▸ **Brief**:
Please return the lines, both ends included, that run from the one containing "description_main_no_space_upper_length_6 | 151527 |" to the last line of the data below, exactly and alone.

▸ **Data for review**:
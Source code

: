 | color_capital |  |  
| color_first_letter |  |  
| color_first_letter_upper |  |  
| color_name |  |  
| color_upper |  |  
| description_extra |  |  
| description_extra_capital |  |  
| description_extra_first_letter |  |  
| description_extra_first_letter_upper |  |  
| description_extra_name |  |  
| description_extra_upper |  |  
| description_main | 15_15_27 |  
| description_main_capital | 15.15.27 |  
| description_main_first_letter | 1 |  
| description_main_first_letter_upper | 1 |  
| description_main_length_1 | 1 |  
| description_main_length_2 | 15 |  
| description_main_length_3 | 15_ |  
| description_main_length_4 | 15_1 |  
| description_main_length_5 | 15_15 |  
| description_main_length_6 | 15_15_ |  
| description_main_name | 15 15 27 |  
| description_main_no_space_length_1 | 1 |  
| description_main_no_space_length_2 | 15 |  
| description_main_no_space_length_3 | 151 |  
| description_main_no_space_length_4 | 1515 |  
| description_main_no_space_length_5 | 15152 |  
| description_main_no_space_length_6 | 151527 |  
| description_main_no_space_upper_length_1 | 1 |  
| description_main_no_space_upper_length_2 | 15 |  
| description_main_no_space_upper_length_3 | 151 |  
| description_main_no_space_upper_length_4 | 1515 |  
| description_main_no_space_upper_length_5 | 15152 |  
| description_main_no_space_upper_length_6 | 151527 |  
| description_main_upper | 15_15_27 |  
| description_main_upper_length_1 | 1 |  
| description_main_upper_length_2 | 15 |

▸ **Answer for this exercise**:
| description_main_no_space_upper_length_6 | 151527 |  
| description_main_upper | 15_15_27 |  
| description_main_upper_length_1 | 1 |  
| description_main_upper_length_2 | 15 |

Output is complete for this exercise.